Becoming a Family that Heals by Drs. Beverly and Tom Rodgers

It is time for a FIRST Wild Card Tour book review! If you wish to join the FIRST blog alliance, just click the button. We are a group of reviewers who tour Christian books. A Wild Card post includes a brief bio of the author and a full chapter from each book toured. The reason it is called a FIRST Wild Card Tour is that you never know if the book will be fiction, non~fiction, for young, or for old...or for somewhere in between! Enjoy your free peek into the book!

You never know when I might play a wild card on you!


Today's Wild Card author is:


and the book:


Becoming a Family that Heals: How to Resolve Past Issues and Free Your Future

Focus (August 4, 2009)


ABOUT THE AUTHORs:



Drs. Tom and Beverly Rodgers have been Christian counselors for over 30 years. They practice at Rodgers Christian Counseling and the Institute for Soul Healing Love in Charlotte, North Carolina. Dr. Tom also has a master’s degree in human development and Dr. Bev has a master’s degree in marital and family therapy.
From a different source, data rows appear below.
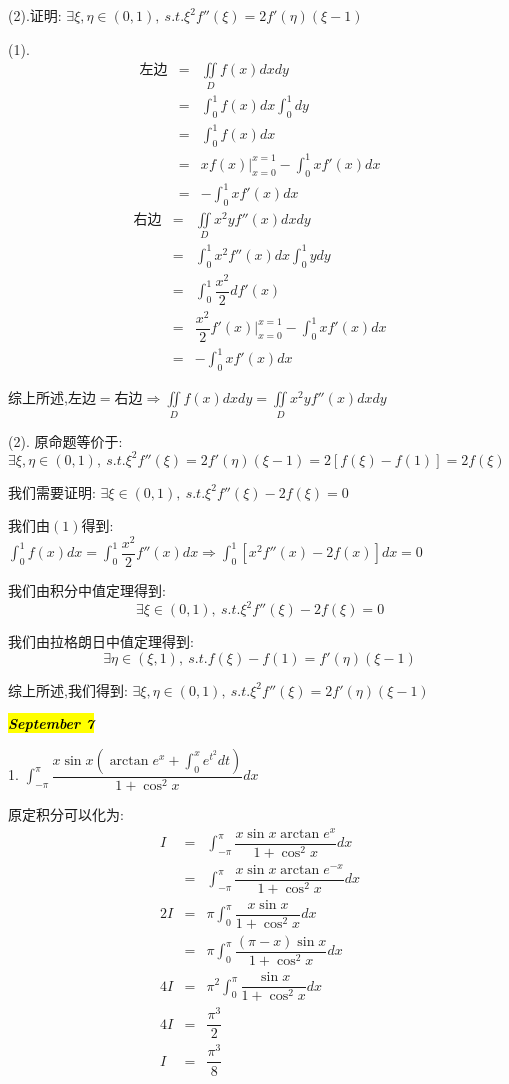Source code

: (2).证明:  $\exists \xi,\eta\in(0,1),\ s.t. \xi^2f''(\xi)=2f'(\eta)(\xi-1)$
\begin{solution}

	(1). \begin{eqnarray*}
		\text{左边}&=&\iint\limits_{D}f(x)dxdy\\
		&=&\int_{0}^{1}f(x)dx\int_{0}^{1}dy\\
		&=&\int_{0}^{1}f(x)dx\\
		&=&xf(x)|_{x=0}^{x=1}-\int_{0}^{1}xf'(x)dx\\
		&=&-\int_{0}^{1}xf'(x)dx
	\end{eqnarray*}
	\begin{eqnarray*}
		\text{右边}&=&\iint\limits_{D}x^2yf''(x)dxdy\\
		&=&\int_{0}^{1}x^2f''(x)dx\int_{0}^{1}ydy\\
		&=&\int_{0}^{1}\dfrac{x^2}{2}df'(x)\\
		&=&\dfrac{x^2}{2}f'(x)|_{x=0}^{x=1}-\int_{0}^{1}xf'(x)dx\\
		&=&-\int_{0}^{1}xf'(x)dx
	\end{eqnarray*}
	
	综上所述,$\text{左边}=\text{右边}\Rightarrow \iint\limits_{D}f(x)dxdy=\iint\limits_{D}x^2yf''(x)dxdy$
	
	(2). 原命题等价于:  $\exists \xi,\eta\in(0,1),\ s.t. \xi^2f''(\xi)=2f'(\eta)(\xi-1)=2[f(\xi)-f(1)]=2f(\xi)$
	
	我们需要证明:  $\exists \xi\in(0,1),\ s.t. \xi^2f''(\xi)-2f(\xi)=0$
	
	我们由$(1)$得到:  $\int_{0}^{1}f(x)dx=\int_{0}^{1}\dfrac{x^2}{2}f''(x)dx\Rightarrow \int_{0}^{1}[x^2f''(x)-2f(x)]dx=0$
	
	我们由积分中值定理得到:  
	$$\exists \xi\in(0,1),\ s.t. \xi^2f''(\xi)-2f(\xi)=0$$
	
	我们由拉格朗日中值定理得到:  
	$$\exists\eta\in(\xi,1),\ s.t. f(\xi)-f(1)=f'(\eta)(\xi-1)$$
	
	综上所述,我们得到:  $\exists \xi,\eta\in(0,1),\ s.t. \xi^2f''(\xi)=2f'(\eta)(\xi-1)$
\end{solution}

\hl{\textbf{\textit{September 7}}}

1. $\int_{-\pi}^{\pi}\dfrac{x\sin x\left( \arctan e^x+\int_{0}^{x}e^{t^2}dt\right) }{1+\cos^2 x}dx$
\begin{solution}

	原定积分可以化为:  
	\begin{eqnarray*}
		I&=&\int_{-\pi}^{\pi}\dfrac{x\sin x\arctan e^x}{1+\cos^2 x}dx\\
		&=&\int_{-\pi}^{\pi}\dfrac{x\sin x\arctan e^{-x}}{1+\cos^2 x}dx\\
		2I&=&\pi\int_{0}^{\pi}\dfrac{x\sin x}{1+\cos^2 x}dx\\
		&=&\pi\int_{0}^{\pi}\dfrac{(\pi-x)\sin x}{1+\cos^2 x}dx\\
		4I&=&\pi^2\int_{0}^{\pi}\dfrac{\sin x}{1+\cos^2 x}dx\\
		4I&=&\dfrac{\pi^3}{2}\\
		I&=&\dfrac{\pi^3}{8}
	\end{eqnarray*}
\end{solution}

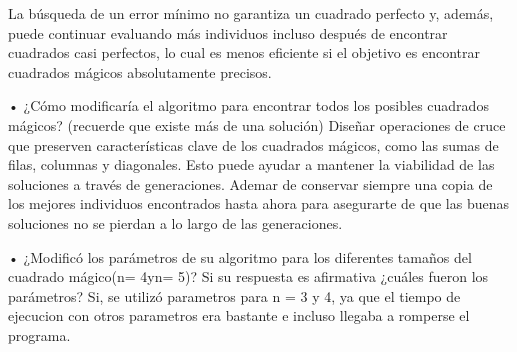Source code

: \documentclass{report}
\begin{document}
    La búsqueda de un error mínimo no garantiza un cuadrado perfecto y, además, puede continuar evaluando más individuos incluso después de encontrar cuadrados casi perfectos, lo cual es menos eficiente si el objetivo es encontrar cuadrados mágicos absolutamente precisos.

    •  ¿Cómo modificaría el algoritmo para encontrar todos los posibles cuadrados mágicos? (recuerde que existe más de una solución)
    Diseñar operaciones de cruce que preserven características clave de los cuadrados mágicos, como las sumas de filas, columnas y diagonales. Esto puede ayudar a mantener la viabilidad de las soluciones a través de generaciones.
    Ademar de conservar siempre una copia de los mejores individuos encontrados hasta ahora para asegurarte de que las buenas soluciones no se pierdan a lo largo de las generaciones.

    •  ¿Modificó  los  parámetros  de  su  algoritmo  para  los  diferentes  tamaños  del  cuadrado  mágico(n= 4yn= 5)? Si su respuesta es afirmativa ¿cuáles fueron los parámetros?
    Si, se utilizó parametros para n = 3 y 4, ya que el tiempo de ejecucion con otros parametros era bastante e incluso llegaba a romperse el programa.
\end{document}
Together they have written three books: Soul Healing Love, Adult Children of Divorced Parents, and The Singlehood Phenomenon. They have appeared on NBC, NPR, and the BBC. Together they facilitate relationship workshops for couples and singles across the globe. They have been married for over 30 years and have two grown daughters.

Visit the author's website.

Product Details:

List Price: $13.99
Paperback: 176 pages
Publisher: Focus (August 4, 2009)
Language: English
ISBN-10: 1589975758
ISBN-13: 978-1589975750


MY REVIEW:



I really enjoyed this book. I think it's a much-needed resource for a lot of the wounded families out there. I'm excited to dig deeper into the techniques they talk about in the book. This is definitely not a sit down and read in one sitting, but a take the time to apply these lessons to your life kind of book.



AND NOW...THE FIRST CHAPTER:


Introduction

Meet the Smith Family

As the sun set over the trees behind our office, it cast an amber glow over Amy Smith’s face, making her look tired and sad as she poured out her heart. In her expressive, emotional style she shared about her 15-year marriage. Her husband, Bill, sat uncomfortably stiff on the far side of the sofa, his arms crossed in a resistant, nervous posture.


Amy told us that they had two beautiful children, Chloe, age eight, and Billy, six. Amy began to cry as she revealed that she was at her wits’ end with Bill because he would not interact with her and the children.

He spent most of his evenings and weekends parked in front of the television in his room, or “dungeon,” as they called it.


“He won’t talk or relate to us. He just works and comes home and disappears into his room,” she shared through her tears. “Chloe will do anything to get his attention. She even tried to be interested in fishing so she could spend time with him. But he just won’t respond to her. This kills me because I know how she feels. I tried to get my dad’s attention when I was her age, and when I could not reach him, it caused me to rebel and become promiscuous. There’s so much to deal with here,” Amy cried, wiping her tears in embarrassment.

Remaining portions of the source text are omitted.